Work required>
Every line below that contains "Press" is to be copied.

◆ ◆ ◆

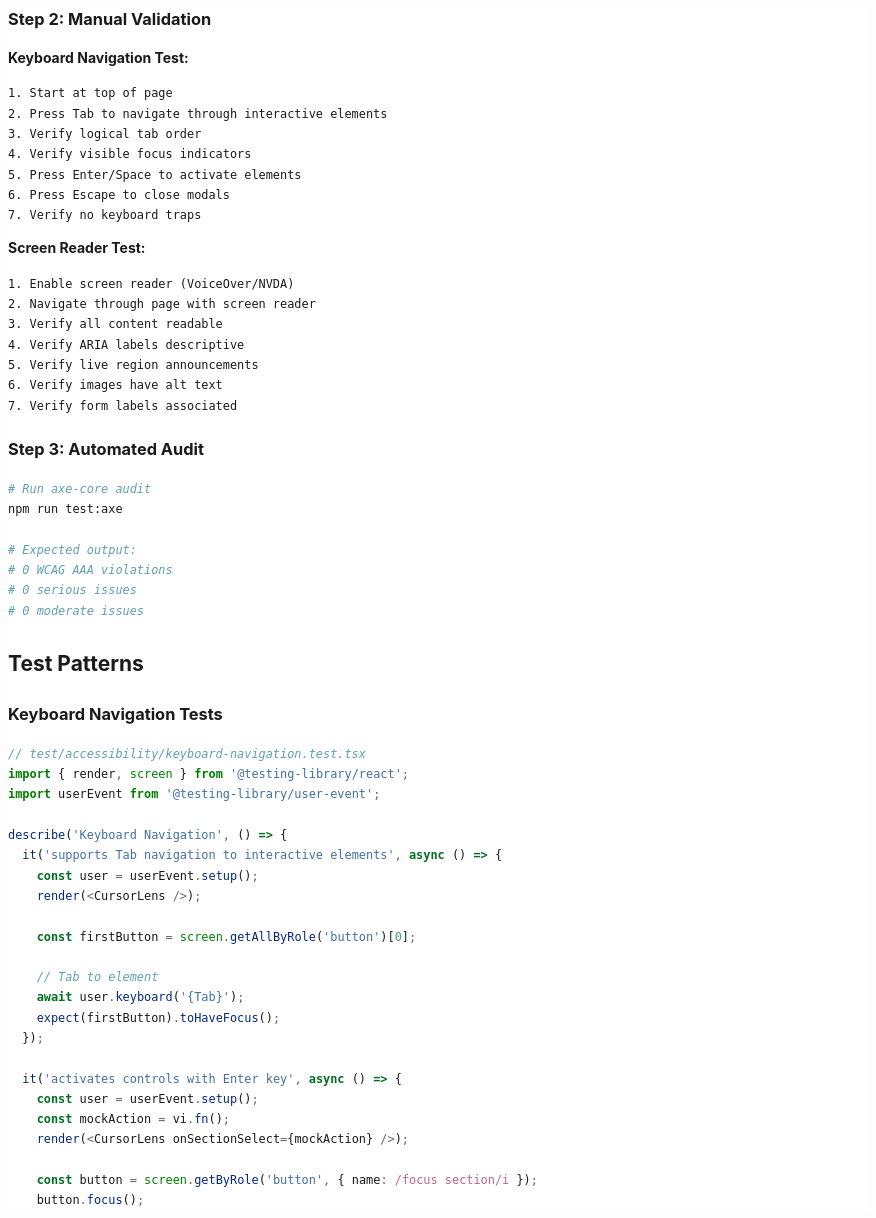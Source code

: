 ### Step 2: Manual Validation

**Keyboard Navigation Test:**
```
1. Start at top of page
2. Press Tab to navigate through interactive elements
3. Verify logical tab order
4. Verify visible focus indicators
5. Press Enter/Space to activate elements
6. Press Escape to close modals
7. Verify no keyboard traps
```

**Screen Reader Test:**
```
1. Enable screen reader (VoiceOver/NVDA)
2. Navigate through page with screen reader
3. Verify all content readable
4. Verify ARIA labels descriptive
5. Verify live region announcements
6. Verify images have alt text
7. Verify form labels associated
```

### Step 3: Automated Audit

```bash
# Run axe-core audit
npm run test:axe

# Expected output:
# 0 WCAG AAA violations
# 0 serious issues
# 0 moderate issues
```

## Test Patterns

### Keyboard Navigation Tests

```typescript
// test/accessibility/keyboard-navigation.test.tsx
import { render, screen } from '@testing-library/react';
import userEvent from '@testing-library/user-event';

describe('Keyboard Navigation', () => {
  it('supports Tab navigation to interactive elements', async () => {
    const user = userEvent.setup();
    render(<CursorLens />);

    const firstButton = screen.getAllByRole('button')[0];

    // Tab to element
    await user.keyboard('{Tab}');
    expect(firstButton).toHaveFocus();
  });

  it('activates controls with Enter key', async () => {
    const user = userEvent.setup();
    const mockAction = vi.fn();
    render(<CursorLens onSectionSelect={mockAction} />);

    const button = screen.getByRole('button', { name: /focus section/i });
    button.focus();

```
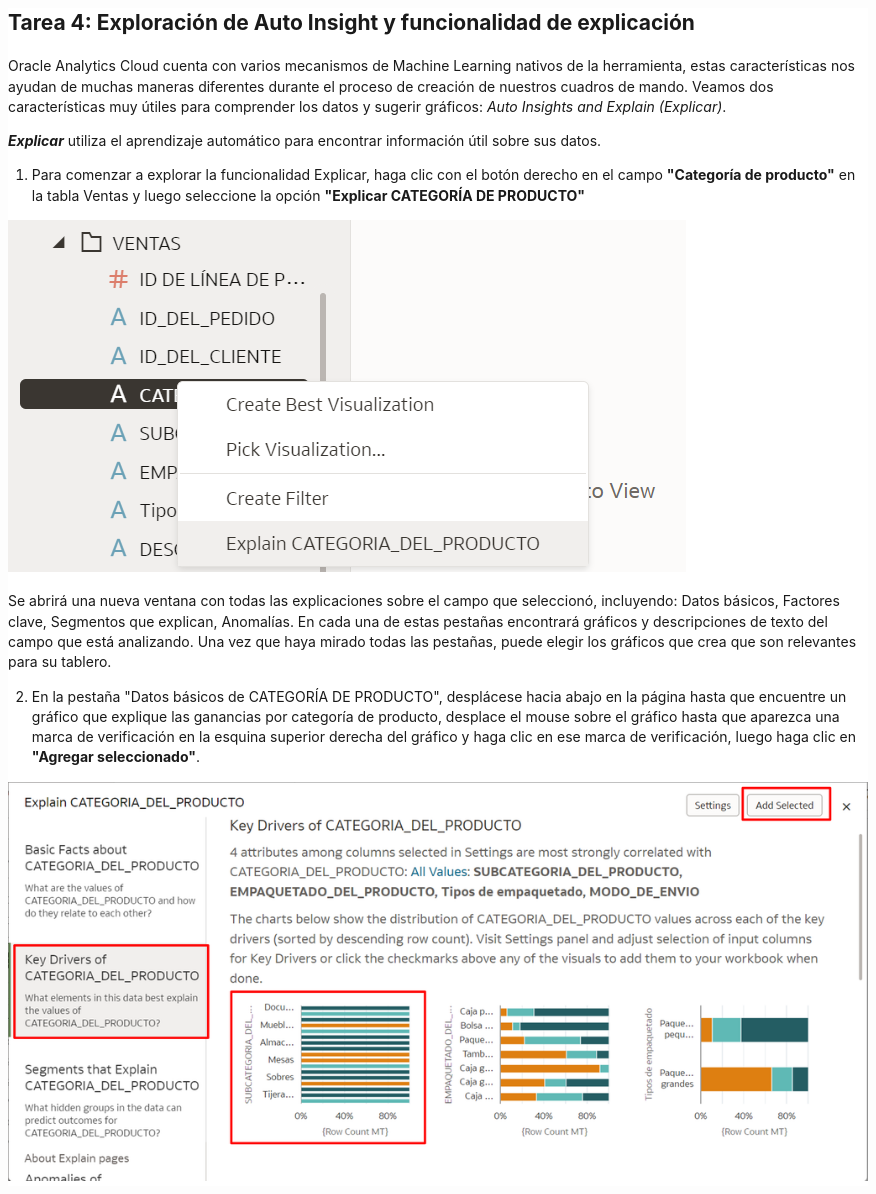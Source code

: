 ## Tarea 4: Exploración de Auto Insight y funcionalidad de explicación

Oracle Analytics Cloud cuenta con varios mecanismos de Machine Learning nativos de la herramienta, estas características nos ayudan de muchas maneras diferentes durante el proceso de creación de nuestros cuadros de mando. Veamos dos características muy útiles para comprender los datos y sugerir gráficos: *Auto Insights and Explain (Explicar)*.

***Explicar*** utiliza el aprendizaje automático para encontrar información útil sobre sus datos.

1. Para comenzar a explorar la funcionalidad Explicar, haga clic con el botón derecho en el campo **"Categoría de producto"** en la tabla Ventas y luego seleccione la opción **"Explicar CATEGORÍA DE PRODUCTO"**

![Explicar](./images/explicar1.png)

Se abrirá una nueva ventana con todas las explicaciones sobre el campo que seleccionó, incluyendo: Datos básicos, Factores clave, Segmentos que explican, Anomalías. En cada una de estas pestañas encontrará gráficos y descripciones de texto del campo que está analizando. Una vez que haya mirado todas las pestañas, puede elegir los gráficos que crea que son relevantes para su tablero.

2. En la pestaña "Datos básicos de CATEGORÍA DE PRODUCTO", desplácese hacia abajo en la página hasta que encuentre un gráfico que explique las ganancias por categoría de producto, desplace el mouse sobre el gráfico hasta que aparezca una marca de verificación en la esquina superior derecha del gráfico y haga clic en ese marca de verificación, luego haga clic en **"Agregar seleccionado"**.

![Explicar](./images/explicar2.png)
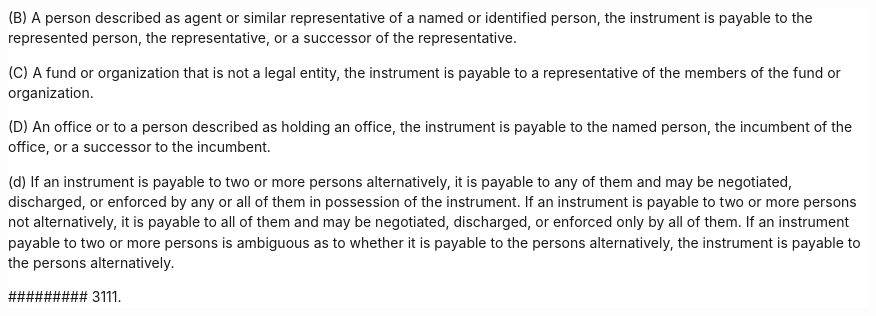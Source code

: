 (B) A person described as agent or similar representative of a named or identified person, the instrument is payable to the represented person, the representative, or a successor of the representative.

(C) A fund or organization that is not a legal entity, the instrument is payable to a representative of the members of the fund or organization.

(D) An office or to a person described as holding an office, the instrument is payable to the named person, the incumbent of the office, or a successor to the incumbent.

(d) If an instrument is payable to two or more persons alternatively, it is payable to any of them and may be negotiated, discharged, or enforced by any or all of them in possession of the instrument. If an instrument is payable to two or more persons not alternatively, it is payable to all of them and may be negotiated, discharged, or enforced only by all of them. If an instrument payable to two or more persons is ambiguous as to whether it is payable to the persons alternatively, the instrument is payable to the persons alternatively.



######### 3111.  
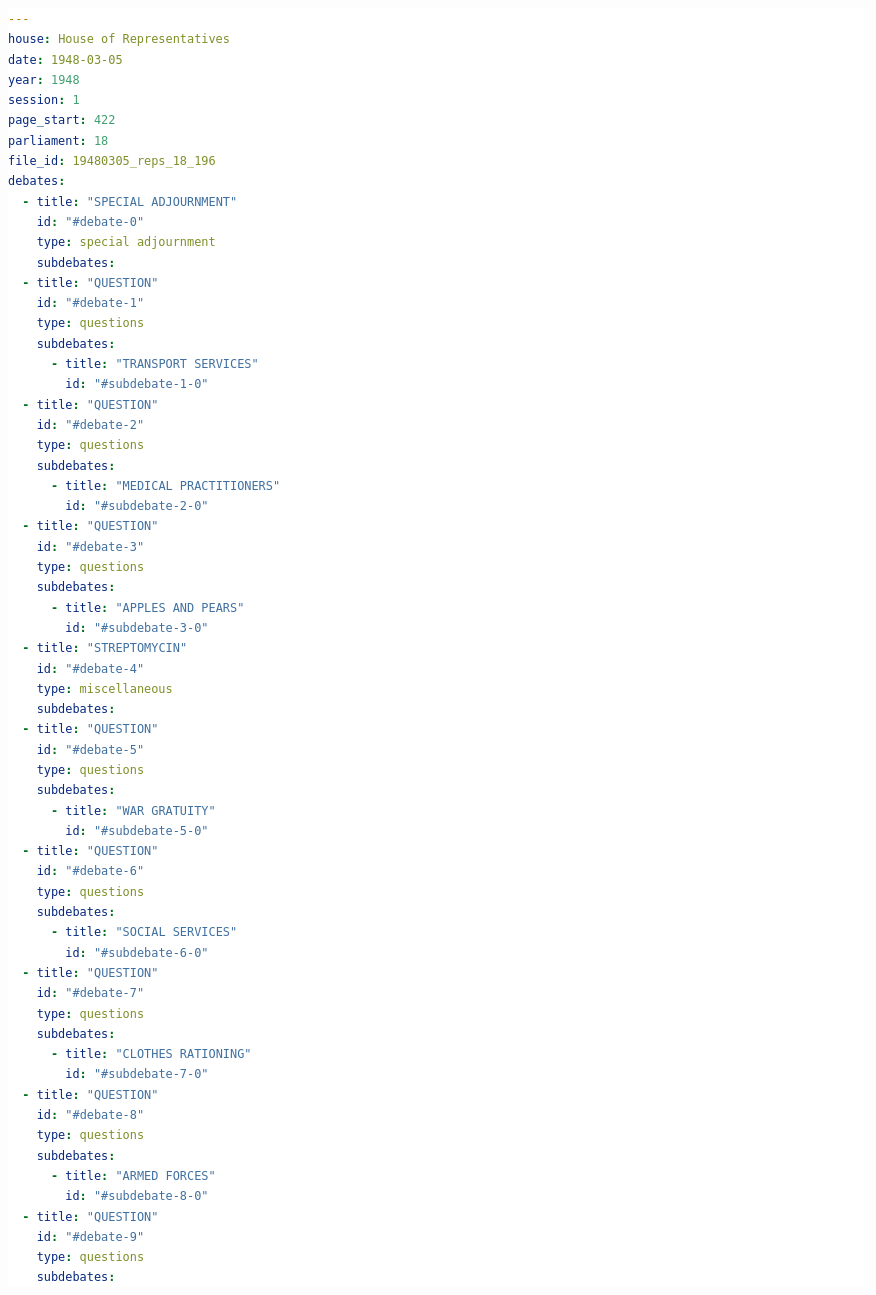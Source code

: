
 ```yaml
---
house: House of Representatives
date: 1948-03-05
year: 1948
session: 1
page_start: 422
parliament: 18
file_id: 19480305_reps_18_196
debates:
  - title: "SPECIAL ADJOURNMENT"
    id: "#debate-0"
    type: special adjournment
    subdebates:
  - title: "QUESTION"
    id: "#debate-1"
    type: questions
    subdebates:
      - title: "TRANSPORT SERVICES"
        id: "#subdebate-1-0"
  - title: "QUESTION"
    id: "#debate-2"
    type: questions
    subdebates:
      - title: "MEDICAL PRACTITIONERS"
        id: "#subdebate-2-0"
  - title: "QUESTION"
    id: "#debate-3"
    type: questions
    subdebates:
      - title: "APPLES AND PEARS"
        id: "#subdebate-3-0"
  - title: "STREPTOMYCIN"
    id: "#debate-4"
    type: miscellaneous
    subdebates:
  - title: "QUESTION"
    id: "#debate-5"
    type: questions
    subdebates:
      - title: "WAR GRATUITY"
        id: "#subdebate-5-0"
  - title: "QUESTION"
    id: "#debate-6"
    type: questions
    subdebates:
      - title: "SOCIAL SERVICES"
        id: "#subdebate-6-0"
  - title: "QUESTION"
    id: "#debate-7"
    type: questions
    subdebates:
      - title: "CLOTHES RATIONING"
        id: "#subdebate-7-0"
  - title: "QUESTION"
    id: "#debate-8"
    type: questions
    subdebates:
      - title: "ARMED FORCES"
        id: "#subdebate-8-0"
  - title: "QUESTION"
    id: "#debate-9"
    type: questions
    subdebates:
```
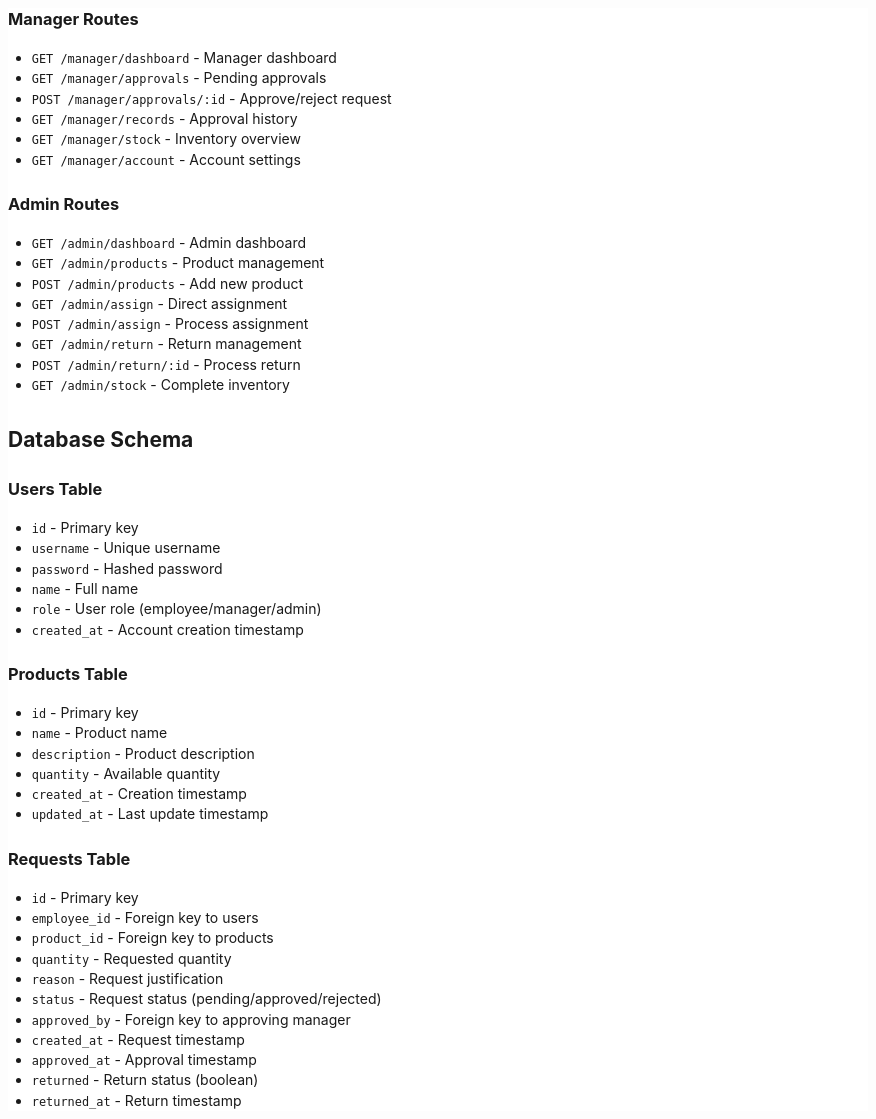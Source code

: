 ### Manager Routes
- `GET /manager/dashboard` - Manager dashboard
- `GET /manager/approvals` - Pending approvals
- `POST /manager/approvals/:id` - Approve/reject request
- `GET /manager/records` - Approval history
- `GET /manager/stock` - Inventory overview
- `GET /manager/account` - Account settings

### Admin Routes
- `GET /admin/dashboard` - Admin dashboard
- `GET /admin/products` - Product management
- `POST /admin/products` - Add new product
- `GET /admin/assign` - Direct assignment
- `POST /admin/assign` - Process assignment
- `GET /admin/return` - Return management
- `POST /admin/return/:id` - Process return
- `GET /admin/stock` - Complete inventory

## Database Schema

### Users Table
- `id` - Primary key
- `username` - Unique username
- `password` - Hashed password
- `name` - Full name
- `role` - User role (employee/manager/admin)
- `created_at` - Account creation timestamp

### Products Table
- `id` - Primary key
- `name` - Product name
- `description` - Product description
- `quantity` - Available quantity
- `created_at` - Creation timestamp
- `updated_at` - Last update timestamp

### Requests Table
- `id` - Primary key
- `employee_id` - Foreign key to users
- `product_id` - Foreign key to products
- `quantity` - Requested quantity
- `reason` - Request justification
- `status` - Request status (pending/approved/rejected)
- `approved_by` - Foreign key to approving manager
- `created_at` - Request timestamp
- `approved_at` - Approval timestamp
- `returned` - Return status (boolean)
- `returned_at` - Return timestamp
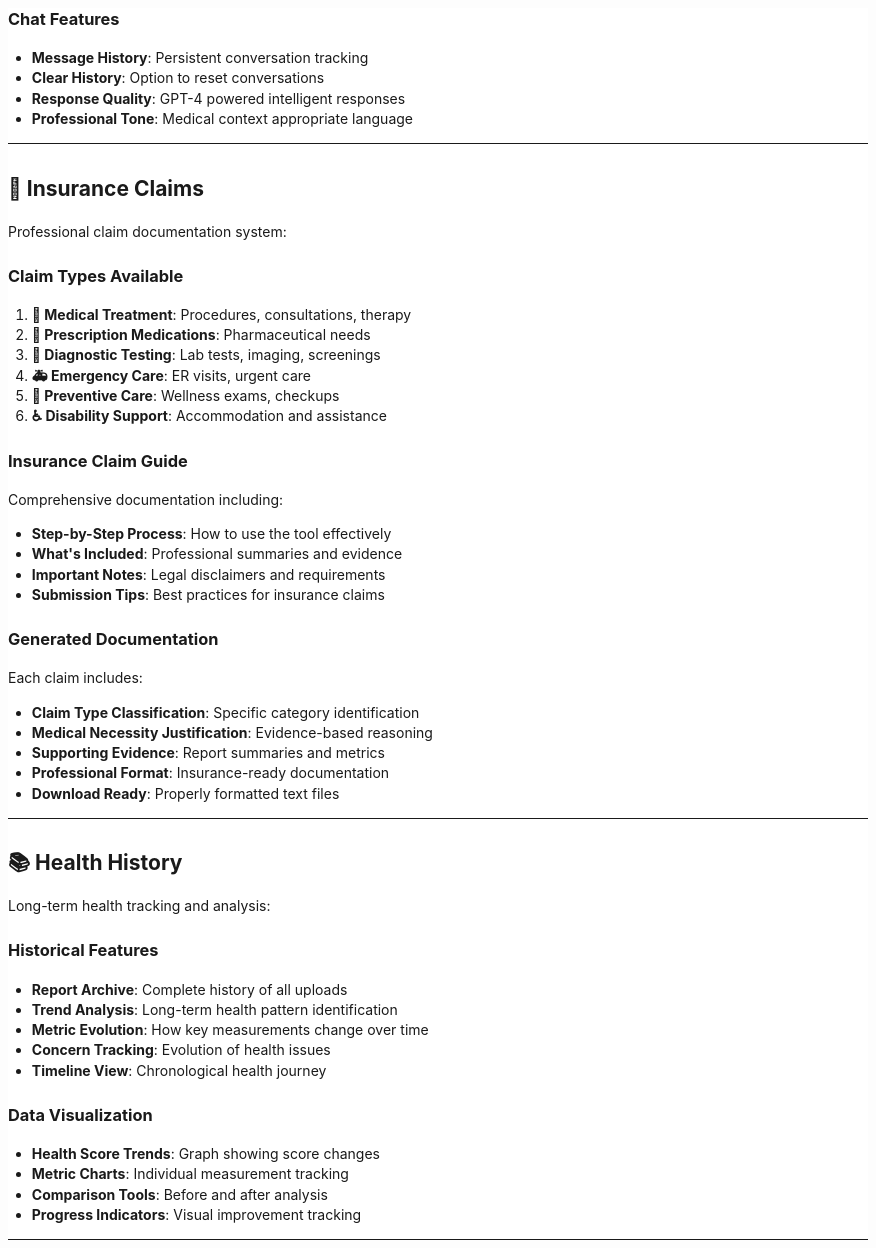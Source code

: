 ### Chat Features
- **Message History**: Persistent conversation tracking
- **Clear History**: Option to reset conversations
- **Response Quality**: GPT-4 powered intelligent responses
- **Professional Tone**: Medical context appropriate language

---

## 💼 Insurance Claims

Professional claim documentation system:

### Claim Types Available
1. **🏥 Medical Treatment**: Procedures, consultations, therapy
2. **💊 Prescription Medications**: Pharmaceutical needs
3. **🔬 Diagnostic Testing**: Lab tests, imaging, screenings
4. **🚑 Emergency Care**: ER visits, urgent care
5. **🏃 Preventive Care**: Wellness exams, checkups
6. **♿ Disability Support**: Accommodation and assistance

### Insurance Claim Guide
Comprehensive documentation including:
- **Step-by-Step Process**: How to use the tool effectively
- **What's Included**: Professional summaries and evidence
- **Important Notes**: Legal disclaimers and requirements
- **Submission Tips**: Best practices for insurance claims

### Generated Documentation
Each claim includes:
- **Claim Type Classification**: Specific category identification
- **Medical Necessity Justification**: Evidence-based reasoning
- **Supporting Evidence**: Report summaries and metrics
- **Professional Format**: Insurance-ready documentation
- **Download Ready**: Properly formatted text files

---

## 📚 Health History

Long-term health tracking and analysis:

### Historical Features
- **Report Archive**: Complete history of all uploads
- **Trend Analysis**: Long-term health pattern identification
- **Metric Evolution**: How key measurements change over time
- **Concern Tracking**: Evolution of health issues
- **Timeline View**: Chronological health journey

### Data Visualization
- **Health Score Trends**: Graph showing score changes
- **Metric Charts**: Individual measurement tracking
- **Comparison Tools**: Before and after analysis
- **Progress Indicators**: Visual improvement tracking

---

◆ ◆ ◆

Result for this exercise>
2. Press Tab to navigate through interactive elements
5. Press Enter/Space to activate elements
6. Press Escape to close modals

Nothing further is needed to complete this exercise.